Speaking at a Bank of America analyst event this morning, AT&T’s Chief Financial Officer Pascal Desroches said that AT&T expects its postpaid phone net adds in the second quarter to be about 100,000 less than the adds the company reported in its first quarter.
In Q1 2023, AT&T reported 424,000 postpaid phone net ads. But Desroches said in Q2 that number will be closer to the low-300,000s.
He said there are a couple of factors causing postpaid phone net adds to drop. One is that AT&T walked away from a government contract that it determined wasn’t sufficiently profitable, and that contract included 75,000 postpaid phones.
Presumably, one of the other big wireless carriers picked up that contract and will reflect those phones in its Q2 earnings.
Desroches also said AT&T has seen slightly elevated churn during this quarter due to new pricing constructs from its competitors, although that churn is beginning to fade back to previous levels.
Spinning the news in its most favorable light, Desroches said the third and fourth quarters of the year are typically higher because of holiday sales. And he said average revenue per user (ARPU) is still attractive and growing.
AT&T reported postpaid phone ARPU of $55.05 in the first quarter.
Desroches said, “What's important to me is when I look at our overall wireless service revenue, that is expected to grow 4%-plus. In fact, for the first half of the year I would anticipate us delivering around 5%. And so overall this is a really healthy share of the dollars coming into the industry.”
He said AT&T has garnered some additional revenues via handset insurance. “The team has done a really nice job of deeper penetration of handset insurance, and that is part of the equation in our improving ARPU.”
Free cash flow
After its Q1 earnings call, AT&T’s stock dropped significantly because Wall Street was stunned that the company produced only $1 billion free cash flow in the quarter, when it had forecast $16 billion for the year.
AT&T CEO John Stankey has since said that he thought management was communicating its free-cash-flow cadence clearly, but apparently it was not, given the strong reaction from investors.
Today, Desroches said, “The billion dollars we produce in Q1 was in line with our expectation.” He said it reflected peak payments for capital investments the company made for devices from last year's holiday season. And it also reflected the annual incentive compensation paid to executives. “We said Q1 was going to be the lowest, and it would gradually improve from there.”
Moving forward, the company won’t have to pay incentive compensation for the rest of the year, and it expects lower device payments both sequentially and year over year. He said capital investments should also moderate some.
“What you should see is free cash flow for Q2 in the $3.5 billion to $4 billion range,” said Desroches. “We expect continued acceleration as we make our way through the balance of the year.” He said the the company has confidence it will reach the $16 billion free cash flow it predicted for the full year.

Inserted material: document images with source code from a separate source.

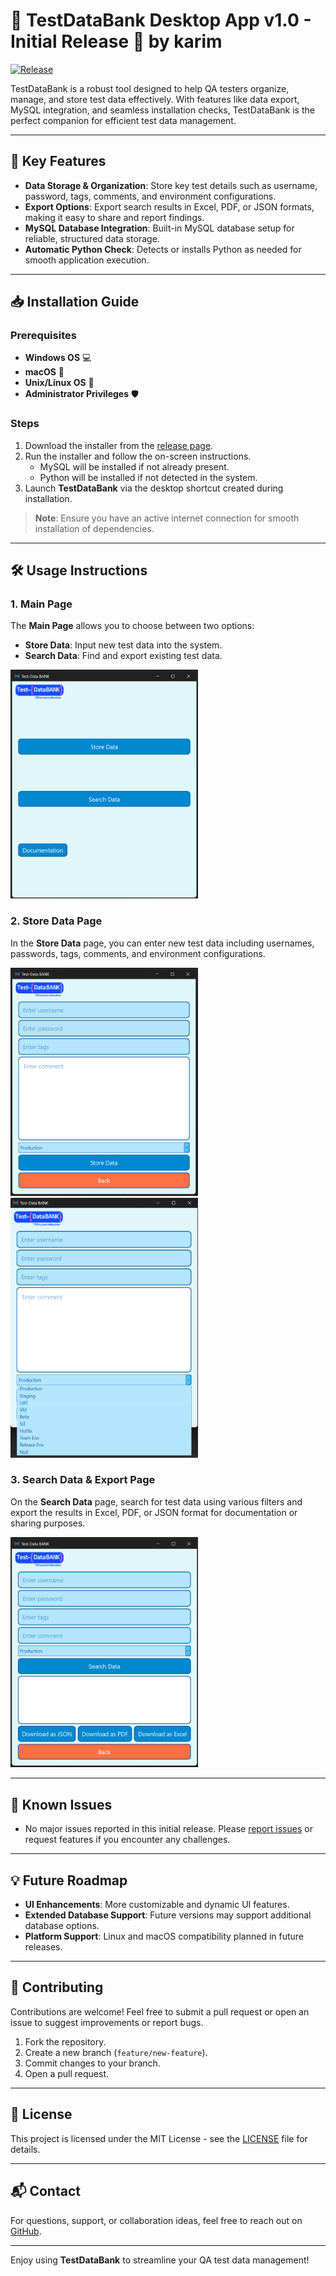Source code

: # 🏦 TestDataBank Desktop App v1.0 - Initial Release 🚀 by karim 

[![Release](https://img.shields.io/badge/Download-TestDataBank_v0.1.0-blue?style=for-the-badge)](https://github.com/karim-belboukhari/TestDataBank_By_Karim/releases/tag/v0.1.0)

TestDataBank is a robust tool designed to help QA testers organize, manage, and store test data effectively. With features like data export, MySQL integration, and seamless installation checks, TestDataBank is the perfect companion for efficient test data management.

---

## 🎉 Key Features

- **Data Storage & Organization**: Store key test details such as username, password, tags, comments, and environment configurations.
- **Export Options**: Export search results in Excel, PDF, or JSON formats, making it easy to share and report findings.
- **MySQL Database Integration**: Built-in MySQL database setup for reliable, structured data storage.
- **Automatic Python Check**: Detects or installs Python as needed for smooth application execution.

---

## 📥 Installation Guide

### Prerequisites
- **Windows OS** 💻
- **macOS** 🍏
- **Unix/Linux OS** 🐧
- **Administrator Privileges** 🛡️

### Steps
1. Download the installer from the [release page](https://github.com/karim-belboukhari/TestDataBank_By_Karim/releases/tag/v0.1.0).
2. Run the installer and follow the on-screen instructions.
   - MySQL will be installed if not already present.
   - Python will be installed if not detected in the system.
3. Launch **TestDataBank** via the desktop shortcut created during installation.

> **Note**: Ensure you have an active internet connection for smooth installation of dependencies.

---

## 🛠️ Usage Instructions

### 1. **Main Page**

The **Main Page** allows you to choose between two options:
- **Store Data**: Input new test data into the system.
- **Search Data**: Find and export existing test data.

<img src="images/mainpage.png" alt="Main Page Interface" width="300"/> 

### 2. **Store Data Page**

In the **Store Data** page, you can enter new test data including usernames, passwords, tags, comments, and environment configurations.

<img src="images/storedata.png" alt="Store Data Interface" width="300"/> 
<img src="images/storebyenv.png" alt="Store by Environment" width="300"/>

### 3. **Search Data & Export Page**

On the **Search Data** page, search for test data using various filters and export the results in Excel, PDF, or JSON format for documentation or sharing purposes.

<img src="images/serachdata.png" alt="Search & Export Interface" width="300"/>

---

## 📝 Known Issues
- No major issues reported in this initial release. Please [report issues](https://github.com/karim-belboukhari/TestDataBank_By_Karim/issues) or request features if you encounter any challenges.

---

## 💡 Future Roadmap

- **UI Enhancements**: More customizable and dynamic UI features.
- **Extended Database Support**: Future versions may support additional database options.
- **Platform Support**: Linux and macOS compatibility planned in future releases.

---

## 🙌 Contributing

Contributions are welcome! Feel free to submit a pull request or open an issue to suggest improvements or report bugs.

1. Fork the repository.
2. Create a new branch (`feature/new-feature`).
3. Commit changes to your branch.
4. Open a pull request.

---

## 📄 License

This project is licensed under the MIT License - see the [LICENSE](LICENSE) file for details.

---

## 📬 Contact

For questions, support, or collaboration ideas, feel free to reach out on [GitHub](https://github.com/karim-belboukhari).

---

Enjoy using **TestDataBank** to streamline your QA test data management!
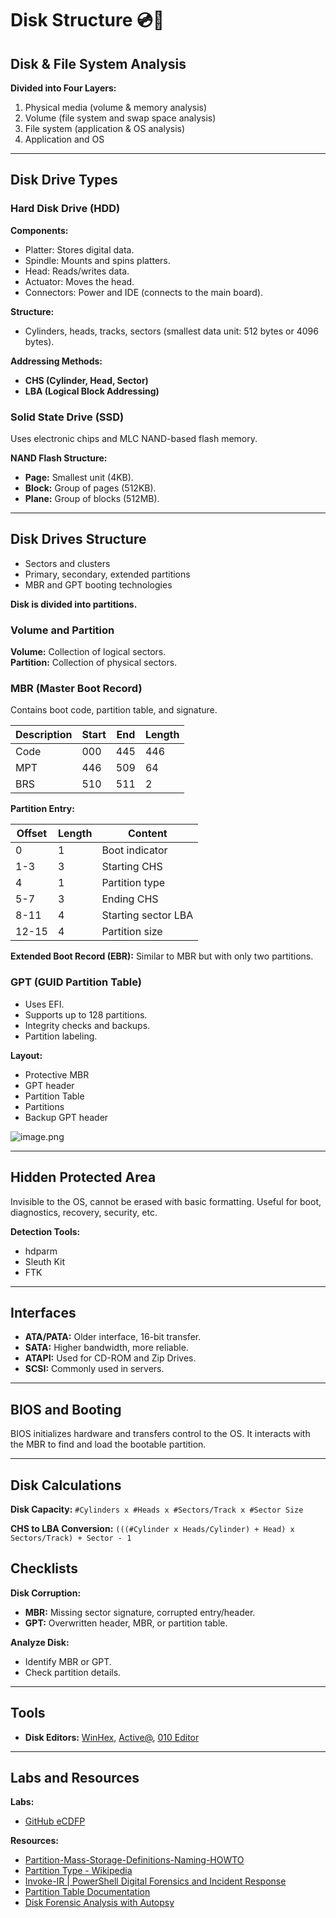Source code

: # Disk Structure 💿💽

## Disk & File System Analysis

**Divided into Four Layers:**

1. Physical media (volume & memory analysis)
2. Volume (file system and swap space analysis)
3. File system (application & OS analysis)
4. Application and OS

---

## Disk Drive Types

### Hard Disk Drive (HDD)

**Components:**

- Platter: Stores digital data.
- Spindle: Mounts and spins platters.
- Head: Reads/writes data.
- Actuator: Moves the head.
- Connectors: Power and IDE (connects to the main board).

**Structure:**

- Cylinders, heads, tracks, sectors (smallest data unit: 512 bytes or 4096 bytes).

**Addressing Methods:**

- **CHS (Cylinder, Head, Sector)**
- **LBA (Logical Block Addressing)**

### Solid State Drive (SSD)

Uses electronic chips and MLC NAND-based flash memory.

**NAND Flash Structure:**

- **Page:** Smallest unit (4KB).
- **Block:** Group of pages (512KB).
- **Plane:** Group of blocks (512MB).

---

## Disk Drives Structure

- Sectors and clusters
- Primary, secondary, extended partitions
- MBR and GPT booting technologies

**Disk is divided into partitions.**

### Volume and Partition

**Volume:** Collection of logical sectors.  
**Partition:** Collection of physical sectors.

### MBR (Master Boot Record)

Contains boot code, partition table, and signature.

| Description | Start | End | Length |
| --- | --- | --- | --- |
| Code | 000 | 445 | 446 |
| MPT | 446 | 509 | 64 |
| BRS | 510 | 511 | 2 |

**Partition Entry:**

| Offset | Length | Content |
| --- | --- | --- |
| 0 | 1 | Boot indicator |
| 1-3 | 3 | Starting CHS |
| 4 | 1 | Partition type |
| 5-7 | 3 | Ending CHS |
| 8-11 | 4 | Starting sector LBA |
| 12-15 | 4 | Partition size |

**Extended Boot Record (EBR):** Similar to MBR but with only two partitions.

### GPT (GUID Partition Table)

- Uses EFI.
- Supports up to 128 partitions.
- Integrity checks and backups.
- Partition labeling.

**Layout:**

- Protective MBR
- GPT header
- Partition Table
- Partitions
- Backup GPT header

![image.png](https://prod-files-secure.s3.us-west-2.amazonaws.com/50f26eae-14f0-41b4-9e71-5d7eda8618ed/87ac263c-8c52-42e1-bf4a-fa4f27650848/image.png)

---

## Hidden Protected Area

Invisible to the OS, cannot be erased with basic formatting. Useful for boot, diagnostics, recovery, security, etc.

**Detection Tools:**

- hdparm
- Sleuth Kit
- FTK 


---

## Interfaces

- **ATA/PATA:** Older interface, 16-bit transfer.
- **SATA:** Higher bandwidth, more reliable.
- **ATAPI:** Used for CD-ROM and Zip Drives.
- **SCSI:** Commonly used in servers.

---

## BIOS and Booting

BIOS initializes hardware and transfers control to the OS. It interacts with the MBR to find and load the bootable partition.

---

## Disk Calculations

**Disk Capacity:** `#Cylinders x #Heads x #Sectors/Track x #Sector Size`

**CHS to LBA Conversion:** `(((#Cylinder x Heads/Cylinder) + Head) x Sectors/Track) + Sector - 1`

## Checklists

**Disk Corruption:**

- **MBR:** Missing sector signature, corrupted entry/header.
- **GPT:** Overwritten header, MBR, or partition table.

**Analyze Disk:**

- Identify MBR or GPT.
- Check partition details.

---

## Tools

- **Disk Editors:** [WinHex](https://www.x-ways.net/winhex/), [Active@](https://www.disk-image.com/index.html), [010 Editor](https://www.sweetscape.com/010editor/) 

---

## Labs and Resources

**Labs:**

- [GitHub eCDFP](https://github.com/cout-hello/eCDFP)

**Resources:**

- [Partition-Mass-Storage-Definitions-Naming-HOWTO](https://tldp.org/HOWTO/html_single/Partition-Mass-Storage-Definitions-Naming-HOWTO/)
- [Partition Type - Wikipedia](https://en.wikipedia.org/wiki/Partition_type)
- [Invoke-IR | PowerShell Digital Forensics and Incident Response](http://www.invoke-ir.com/2015/06/ontheforensictrail-part3.html)
- [Partition Table Documentation](https://www.jonrajewski.com/data/PartitionScheme/Partition_Table_Documentation_Compressed.pdf)
- [Disk Forensic Analysis with Autopsy](https://thesecmaster.com/blog/how-to-forensically-analyze-a-disk-using-autopsy)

Bank of America analyst David Barden did not ask Desroches this morning about cost cutting. But last week, Bloomberg reported that AT&T is mandating that 60,000 managers return to work in person in one of nine of the company’s offices, despite many employees living far away from any of those locations. Some of the workers that Bloomberg spoke to suggested that the return-to-office policy is a thinly-disguised tactic to lay off workers and save billions in costs.